Those of us who are cursed to occasionally find ourselves in the mood for an Asylum mockbuster could do worse than American Warships, which came out the same time as Battleship and likewise concerns naval warfare with aliens—in this case, centered on the aging USS Iowa. Cheap and dumb by any measure, American Warships nonetheless displays minimal competence in story, pacing, some of the dialogue, and the leads' acting.

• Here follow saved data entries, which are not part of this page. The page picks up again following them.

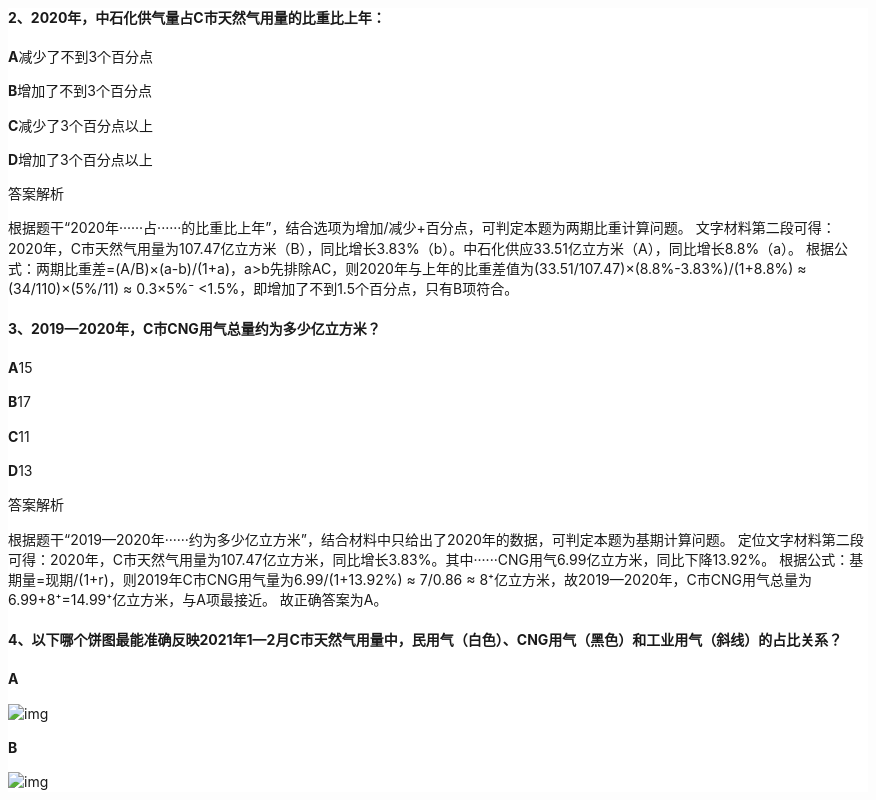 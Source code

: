 #### 2、2020年，中石化供气量占C市天然气用量的比重比上年：

**A**减少了不到3个百分点



**B**增加了不到3个百分点



**C**减少了3个百分点以上



**D**增加了3个百分点以上



答案解析

根据题干“2020年······占······的比重比上年”，结合选项为增加/减少+百分点，可判定本题为两期比重计算问题。
文字材料第二段可得：2020年，C市天然气用量为107.47亿立方米（B），同比增长3.83%（b）。中石化供应33.51亿立方米（A），同比增长8.8%（a）。
根据公式：两期比重差=(A/B)×(a-b)/(1+a)，a>b先排除AC，则2020年与上年的比重差值为(33.51/107.47)×(8.8%-3.83%)/(1+8.8%) ≈ (34/110)×(5%/11) ≈ 0.3×5%⁻ <1.5%，即增加了不到1.5个百分点，只有B项符合。

#### 3、2019—2020年，C市CNG用气总量约为多少亿立方米？

**A**15



**B**17



**C**11



**D**13



答案解析

根据题干“2019—2020年······约为多少亿立方米”，结合材料中只给出了2020年的数据，可判定本题为基期计算问题。
定位文字材料第二段可得：2020年，C市天然气用量为107.47亿立方米，同比增长3.83%。其中······CNG用气6.99亿立方米，同比下降13.92%。
根据公式：基期量=现期/(1+r)，则2019年C市CNG用气量为6.99/(1+13.92%) ≈ 7/0.86 ≈ 8⁺亿立方米，故2019—2020年，C市CNG用气总量为6.99+8⁺=14.99⁺亿立方米，与A项最接近。
故正确答案为A。

#### 4、以下哪个饼图最能准确反映2021年1—2月C市天然气用量中，民用气（白色）、CNG用气（黑色）和工业用气（斜线）的占比关系？

**A**

![img](https://sakib.hidns.co/zlfx/img_5.png)





**B**

![img](https://sakib.hidns.co/zlfx/img_6.png)
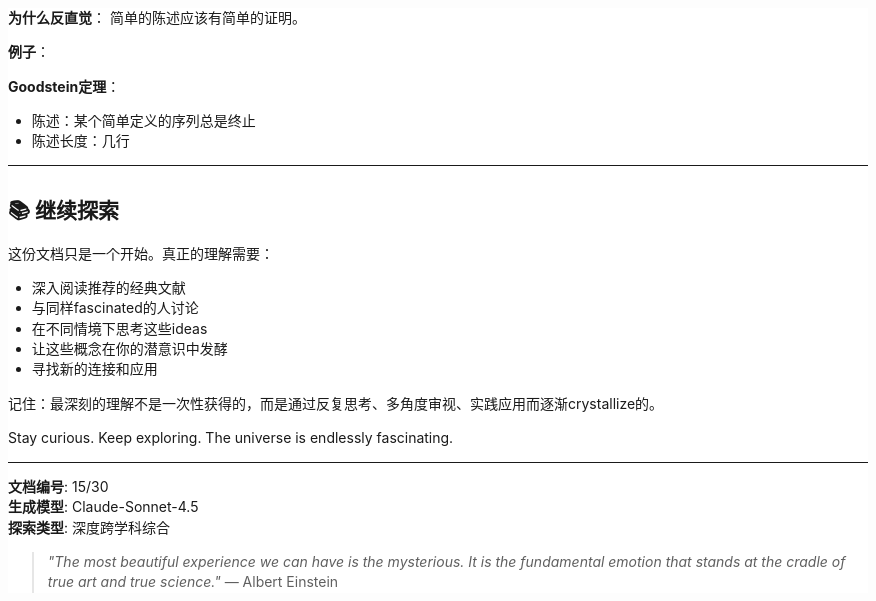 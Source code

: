 **为什么反直觉**：
简单的陈述应该有简单的证明。

**例子**：

**Goodstein定理**：
- 陈述：某个简单定义的序列总是终止
- 陈述长度：几行

---

## 📚 继续探索

这份文档只是一个开始。真正的理解需要：
- 深入阅读推荐的经典文献
- 与同样fascinated的人讨论
- 在不同情境下思考这些ideas
- 让这些概念在你的潜意识中发酵
- 寻找新的连接和应用

记住：最深刻的理解不是一次性获得的，而是通过反复思考、多角度审视、实践应用而逐渐crystallize的。

Stay curious. Keep exploring. The universe is endlessly fascinating.

---

**文档编号**: 15/30  
**生成模型**: Claude-Sonnet-4.5  
**探索类型**: 深度跨学科综合

> *"The most beautiful experience we can have is the mysterious. It is the fundamental emotion that stands at the cradle of true art and true science."* — Albert Einstein
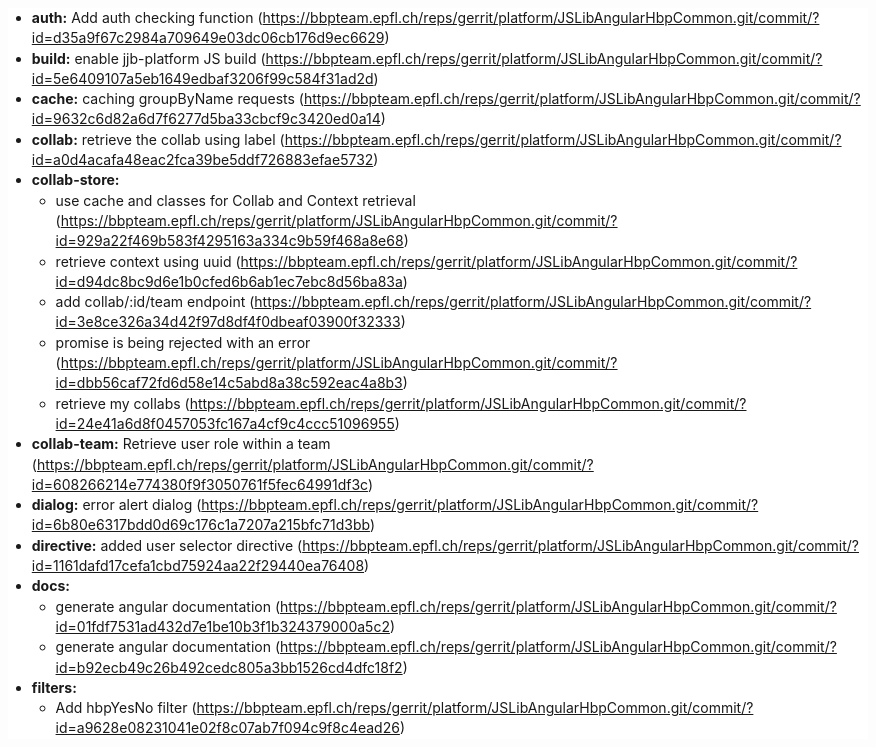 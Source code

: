 * **auth:** Add auth checking function (https://bbpteam.epfl.ch/reps/gerrit/platform/JSLibAngularHbpCommon.git/commit/?id=d35a9f67c2984a709649e03dc06cb176d9ec6629)
* **build:** enable jjb-platform JS build (https://bbpteam.epfl.ch/reps/gerrit/platform/JSLibAngularHbpCommon.git/commit/?id=5e6409107a5eb1649edbaf3206f99c584f31ad2d)
* **cache:** caching groupByName requests (https://bbpteam.epfl.ch/reps/gerrit/platform/JSLibAngularHbpCommon.git/commit/?id=9632c6d82a6d7f6277d5ba33cbcf9c3420ed0a14)
* **collab:** retrieve the collab using label (https://bbpteam.epfl.ch/reps/gerrit/platform/JSLibAngularHbpCommon.git/commit/?id=a0d4acafa48eac2fca39be5ddf726883efae5732)
* **collab-store:**
  * use cache and classes for Collab and Context retrieval (https://bbpteam.epfl.ch/reps/gerrit/platform/JSLibAngularHbpCommon.git/commit/?id=929a22f469b583f4295163a334c9b59f468a8e68)
  * retrieve context using uuid (https://bbpteam.epfl.ch/reps/gerrit/platform/JSLibAngularHbpCommon.git/commit/?id=d94dc8bc9d6e1b0cfed6b6ab1ec7ebc8d56ba83a)
  * add collab/:id/team endpoint (https://bbpteam.epfl.ch/reps/gerrit/platform/JSLibAngularHbpCommon.git/commit/?id=3e8ce326a34d42f97d8df4f0dbeaf03900f32333)
  * promise is being rejected with an error (https://bbpteam.epfl.ch/reps/gerrit/platform/JSLibAngularHbpCommon.git/commit/?id=dbb56caf72fd6d58e14c5abd8a38c592eac4a8b3)
  * retrieve my collabs (https://bbpteam.epfl.ch/reps/gerrit/platform/JSLibAngularHbpCommon.git/commit/?id=24e41a6d8f0457053fc167a4cf9c4ccc51096955)
* **collab-team:** Retrieve user role within a team (https://bbpteam.epfl.ch/reps/gerrit/platform/JSLibAngularHbpCommon.git/commit/?id=608266214e774380f9f3050761f5fec64991df3c)
* **dialog:** error alert dialog (https://bbpteam.epfl.ch/reps/gerrit/platform/JSLibAngularHbpCommon.git/commit/?id=6b80e6317bdd0d69c176c1a7207a215bfc71d3bb)
* **directive:** added user selector directive (https://bbpteam.epfl.ch/reps/gerrit/platform/JSLibAngularHbpCommon.git/commit/?id=1161dafd17cefa1cbd75924aa22f29440ea76408)
* **docs:**
  * generate angular documentation (https://bbpteam.epfl.ch/reps/gerrit/platform/JSLibAngularHbpCommon.git/commit/?id=01fdf7531ad432d7e1be10b3f1b324379000a5c2)
  * generate angular documentation (https://bbpteam.epfl.ch/reps/gerrit/platform/JSLibAngularHbpCommon.git/commit/?id=b92ecb49c26b492cedc805a3bb1526cd4dfc18f2)
* **filters:**
  * Add hbpYesNo filter (https://bbpteam.epfl.ch/reps/gerrit/platform/JSLibAngularHbpCommon.git/commit/?id=a9628e08231041e02f8c07ab7f094c9f8c4ead26)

The leads in question are Mario Van Peebles in the Adama role (oh yeah, this movie also completely rips off the BSG pilot) and Carl Weathers in the "Trapped Forever in the Situation Room" role. Both actors maintain total seriousness throughout, which feels more forced coming from Van Peebles—but maybe that's just because he spent the whole shoot dreading the line "You're not gonna sink my battleship." Whatever the case, they're both perpetually watchable and they mostly retain their dignity, no matter how hard the rest of the film tries to strip them of it. Though I am still perplexed by Weathers' grizzled-prospector-style profanity.If you've seen other Asylum mockbusters, you know to expect laughable and tiresomely-repeated special effects. On that score American Warships doesn't fail to disappoint. Yet it seems they may have actually shot this on the USS Iowa (since they had to come up with a whole big justification for the historical plaques they evidently weren't allowed to remove—and if you've seen BSG then you know what that justification is already). So for those with even a little interest in military history and hardware, there's some eye candy at least.
Even American Warships' approach to its story is less ludicrous than we've come to expect. The aliens, you see, have cloaking technology, and are using it to impersonate North Koreans (which, well, whatever) in an attempt to get the U.S. to nuke the planet. Now, that's definitely ludicrous, but to the writers' credit, they spend time extrapolating all these elements in a more or less plausible way. I actually found myself nodding and saying, "Wow, yeah movie, that sounds about right" once in a while. The scenes taking place aboard the alien ships are likewise interesting, at least for a few moments, from a creature-design perspective. So somebody in the production actually invested some effort in research and creative invention—which is kind of impressive not only because it's an Asylum mockbuster, but because it's a mockbuster of a movie based on a friggin' board game. You give me that screenwriting gig, and I promise, I will never find a way to give even one-tenth of a fuck.
Occasional signs of effort aside, though, there's not much worthwhile here—it's only intermittently terrible enough to provide good riffing fodder (the line reads from Van Peebles' XO are reliably amusing, though). Even the secondary cast members fail to completely embarrass themselves—they certainly do no worse than the supporting casts of any number of high-budgeted summer not-so-mock-busters. Secondary cast standouts include the head historian girl, the Secretary of Defense, and Van Peebles' love interest (and we might recognize the latter actress as the reporter from Star Trek: Enterprise). The Navy SEAL actors, though, are much more typically Asylum in their overzealous intensity.
I'd therefore have to call this a textbook case of a movie not quite being bad enough. By any objective measure, American Warships is a superior film to, say, Mega Piranha—but the latter is far more fun to watch.